As Chinese companies are increasingly dominating the global pharmaceutical market, an expert says it is high time for U.S. policymakers to start treating medicine as a strategic asset and to ensure the American public has a healthy reserve of essential drugs laid away in case of a crisis.

Rosemary Gibson, a senior adviser at the Hastings Center, said on May 7 that it would be a grave mistake for the United States to rely on a single country to make drugs that Americans rely on for their health and basic survival.

That country is China, which has been rapidly expanding its pharmaceutical manufacturing industry and is now the maker of thousands of drugs found in U.S. hospitals and pharmacies. The Chinese regime has a plan to be the “pharmacy of the world,” according to Gibson, and it could soon overtake India as the dominant manufacturer of generic drugs.

Gibson’s new book, “China RX: Exposing the Risks of America’s Dependence on China for Medicine,” co-authored with Janardan Prasad Singh, documents what led to the U.S. dependence on Chinese-made drugs. It details how the Chinese regime has overtaken—and in some cases, put out of business—many key U.S. and global drug companies by undercutting and stealing from competitors, and cutting corners.

While speaking about her new book at the Milken Institute School of Public Health at George Washington University on May 7, Gibson said that U.S. policymakers need to take immediate steps to change the current approach to regulating medicine, which treats it as “no more important than a T-shirt.”

“We need to view medicine as a strategic asset, just like how we view oil and energy supply,” Gibson said. “A strategic asset is something that will make our country fall apart if we don’t have it.”

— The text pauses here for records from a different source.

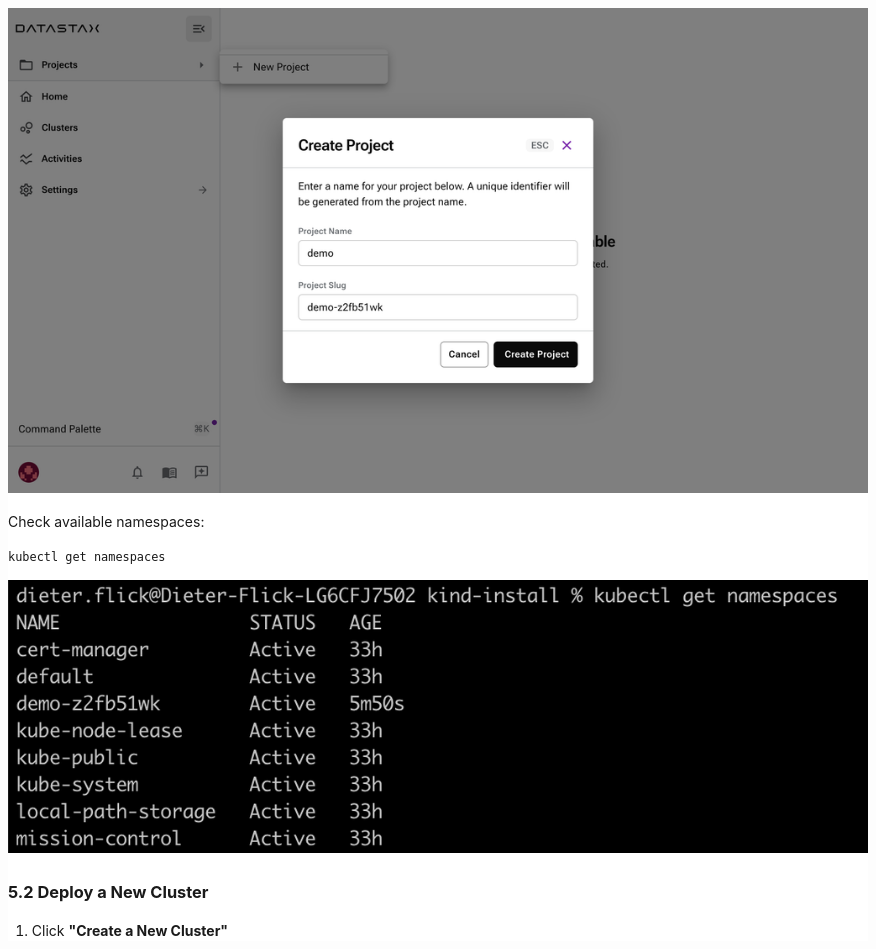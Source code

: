 ![MC Project](assets/mission-control-project.png)   

Check available namespaces:
```sh
kubectl get namespaces
```
![Namespaces](assets/namespaces.png)   

### **5.2 Deploy a New Cluster**
1. Click **"Create a New Cluster"**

Gibson warned that the rapidly growing dependence by the United States and the world on Chinese-made drugs could turn out disastrous if there is a “Fukushima-type event” in China. The Chinese regime could also easily deprive Americans of essential drugs in the event of a conflict in East or South China Sea, for example.

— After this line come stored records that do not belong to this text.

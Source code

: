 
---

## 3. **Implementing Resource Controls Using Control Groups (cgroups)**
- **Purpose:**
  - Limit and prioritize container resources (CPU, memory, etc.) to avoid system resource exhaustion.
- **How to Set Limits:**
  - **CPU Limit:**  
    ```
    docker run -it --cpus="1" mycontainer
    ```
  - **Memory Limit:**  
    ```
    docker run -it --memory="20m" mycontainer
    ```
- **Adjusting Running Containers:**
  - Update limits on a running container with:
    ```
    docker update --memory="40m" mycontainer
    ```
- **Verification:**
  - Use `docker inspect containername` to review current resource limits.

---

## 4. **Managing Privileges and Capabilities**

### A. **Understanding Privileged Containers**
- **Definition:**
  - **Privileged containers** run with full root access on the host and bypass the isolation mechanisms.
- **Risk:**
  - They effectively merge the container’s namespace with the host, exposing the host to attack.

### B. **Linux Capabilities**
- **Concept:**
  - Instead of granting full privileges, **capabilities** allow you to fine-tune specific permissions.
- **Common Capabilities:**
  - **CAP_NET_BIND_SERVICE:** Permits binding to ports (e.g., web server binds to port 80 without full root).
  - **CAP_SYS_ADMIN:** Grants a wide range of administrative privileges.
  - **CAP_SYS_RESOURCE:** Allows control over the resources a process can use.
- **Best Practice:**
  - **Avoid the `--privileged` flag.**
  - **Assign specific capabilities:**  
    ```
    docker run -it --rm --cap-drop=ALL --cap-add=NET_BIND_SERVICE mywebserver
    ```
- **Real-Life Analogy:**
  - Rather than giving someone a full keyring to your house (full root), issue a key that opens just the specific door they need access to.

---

In World War II, the U.S. federal government worked with American pharmaceutical manufacturer Pfizer to make sure there was enough essential medicine for U.S. troops, especially penicillin, which saved tens of thousands of soldiers’ lives. When industry and government work together, they can make sure the country’s drug policy is consistent with national security, said Gibson.

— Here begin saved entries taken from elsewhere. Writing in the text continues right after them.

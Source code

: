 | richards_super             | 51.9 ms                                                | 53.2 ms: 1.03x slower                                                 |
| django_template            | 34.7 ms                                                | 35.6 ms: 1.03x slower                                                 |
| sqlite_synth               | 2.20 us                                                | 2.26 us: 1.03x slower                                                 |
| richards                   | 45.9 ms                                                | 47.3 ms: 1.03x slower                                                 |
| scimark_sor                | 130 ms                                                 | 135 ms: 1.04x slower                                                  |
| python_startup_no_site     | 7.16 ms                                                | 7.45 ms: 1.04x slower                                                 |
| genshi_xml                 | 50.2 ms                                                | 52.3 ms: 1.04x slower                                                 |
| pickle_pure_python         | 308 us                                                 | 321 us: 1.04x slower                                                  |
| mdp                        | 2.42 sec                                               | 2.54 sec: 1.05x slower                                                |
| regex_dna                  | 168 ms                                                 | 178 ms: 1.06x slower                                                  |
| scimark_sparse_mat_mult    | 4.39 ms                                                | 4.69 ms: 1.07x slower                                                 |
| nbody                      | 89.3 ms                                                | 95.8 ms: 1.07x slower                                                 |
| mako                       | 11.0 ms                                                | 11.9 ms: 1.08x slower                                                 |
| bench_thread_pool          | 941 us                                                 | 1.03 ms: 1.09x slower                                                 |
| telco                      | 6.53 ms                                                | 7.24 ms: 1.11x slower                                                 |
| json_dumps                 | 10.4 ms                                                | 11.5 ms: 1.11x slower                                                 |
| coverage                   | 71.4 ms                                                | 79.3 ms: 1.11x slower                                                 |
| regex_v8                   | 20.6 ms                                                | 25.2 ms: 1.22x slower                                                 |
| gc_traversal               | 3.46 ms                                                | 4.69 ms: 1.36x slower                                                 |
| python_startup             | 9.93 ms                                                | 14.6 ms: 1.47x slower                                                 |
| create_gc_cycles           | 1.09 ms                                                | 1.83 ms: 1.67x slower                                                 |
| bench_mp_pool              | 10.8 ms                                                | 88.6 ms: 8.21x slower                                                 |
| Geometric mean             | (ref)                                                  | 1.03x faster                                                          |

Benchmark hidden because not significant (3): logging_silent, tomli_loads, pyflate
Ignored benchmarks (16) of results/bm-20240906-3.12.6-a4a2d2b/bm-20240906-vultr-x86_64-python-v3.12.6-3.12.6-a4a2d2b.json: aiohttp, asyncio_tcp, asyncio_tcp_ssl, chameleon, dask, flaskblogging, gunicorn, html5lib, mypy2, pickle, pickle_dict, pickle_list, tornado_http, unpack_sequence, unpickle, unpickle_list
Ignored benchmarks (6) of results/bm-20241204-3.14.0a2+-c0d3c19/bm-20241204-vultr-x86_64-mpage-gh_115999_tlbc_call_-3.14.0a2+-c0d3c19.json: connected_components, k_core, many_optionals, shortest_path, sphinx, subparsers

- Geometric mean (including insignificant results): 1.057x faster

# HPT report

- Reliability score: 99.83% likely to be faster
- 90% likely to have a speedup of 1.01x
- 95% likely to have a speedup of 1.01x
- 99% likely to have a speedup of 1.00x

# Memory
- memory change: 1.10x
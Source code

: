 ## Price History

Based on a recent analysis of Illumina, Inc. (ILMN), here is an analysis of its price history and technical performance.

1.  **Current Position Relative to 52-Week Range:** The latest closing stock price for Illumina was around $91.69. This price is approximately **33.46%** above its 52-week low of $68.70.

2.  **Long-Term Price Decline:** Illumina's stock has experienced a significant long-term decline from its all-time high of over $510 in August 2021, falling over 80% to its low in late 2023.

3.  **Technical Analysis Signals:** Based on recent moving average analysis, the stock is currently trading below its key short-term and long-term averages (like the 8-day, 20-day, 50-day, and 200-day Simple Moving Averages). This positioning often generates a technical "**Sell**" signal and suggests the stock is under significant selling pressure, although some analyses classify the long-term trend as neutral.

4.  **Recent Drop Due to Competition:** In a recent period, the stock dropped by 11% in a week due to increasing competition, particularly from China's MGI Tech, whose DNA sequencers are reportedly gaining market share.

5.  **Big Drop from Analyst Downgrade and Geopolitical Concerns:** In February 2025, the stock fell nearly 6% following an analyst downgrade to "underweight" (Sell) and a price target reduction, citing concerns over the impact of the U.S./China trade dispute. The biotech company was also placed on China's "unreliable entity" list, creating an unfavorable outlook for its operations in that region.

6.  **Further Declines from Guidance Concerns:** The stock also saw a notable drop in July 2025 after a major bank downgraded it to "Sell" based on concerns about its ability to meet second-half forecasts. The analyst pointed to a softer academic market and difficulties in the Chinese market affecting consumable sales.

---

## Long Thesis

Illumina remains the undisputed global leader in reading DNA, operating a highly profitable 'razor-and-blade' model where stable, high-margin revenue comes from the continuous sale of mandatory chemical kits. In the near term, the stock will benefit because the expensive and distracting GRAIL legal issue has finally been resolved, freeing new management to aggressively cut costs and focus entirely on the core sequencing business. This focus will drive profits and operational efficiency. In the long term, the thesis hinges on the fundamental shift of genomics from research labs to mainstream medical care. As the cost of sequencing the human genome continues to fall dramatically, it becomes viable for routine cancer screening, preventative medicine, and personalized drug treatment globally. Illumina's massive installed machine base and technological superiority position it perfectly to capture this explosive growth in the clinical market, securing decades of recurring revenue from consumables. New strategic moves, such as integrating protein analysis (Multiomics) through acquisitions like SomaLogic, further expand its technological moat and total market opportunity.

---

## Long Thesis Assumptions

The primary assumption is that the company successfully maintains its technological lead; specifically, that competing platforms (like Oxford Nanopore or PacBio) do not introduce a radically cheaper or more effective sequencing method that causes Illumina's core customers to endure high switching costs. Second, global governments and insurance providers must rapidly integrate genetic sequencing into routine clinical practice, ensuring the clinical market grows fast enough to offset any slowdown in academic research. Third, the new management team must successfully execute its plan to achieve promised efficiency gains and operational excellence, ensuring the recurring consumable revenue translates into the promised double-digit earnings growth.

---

Ironically, the manufacturing of penicillin is now practically monopolized by Chinese manufacturers, along with many other essential drugs, such as vitamin C and heparin. Gibson’s book details how Chinese “drug cartels,” supported by the Chinese regime’s aggressive industrial policy, have seized control of global drug markets.

Dan Slane, the former commissioner of the congressionally mandated U.S.–China Economic and Security Review Commission, also said on the panel that U.S. government has to incentivize drug companies to manufacturer here, otherwise China “will wipe out everything.”

Citing India’s tense standoff with China over border disputes last year, Gibson said that Indian media has widely reported on how the country’s growing dependence on China for drugs could make India vulnerable in the event of a conflict.

“Imagine an Indian soldier opens his first aid kit, finds out the emergency medicine inside is running out, and it is made by China,” Gibson said, recalling reports in Indian media that raised much alarm there. “We have yet to see a prominent article in U.S. media talking about our dependence on Chinese drugs.”

Discussing how the U.S. government could move to make medicine a strategic asset, Gibson said it is more important to ensure that U.S. industry has the continuous capacity to manufacture essential drugs in good quality and quantity, as compared to just stockpiling these medicines.

Policymakers should also move to support greater innovation in drug manufacturing, Gibson said, as there haven’t been many advances in pharmaceutical technology in recent decades.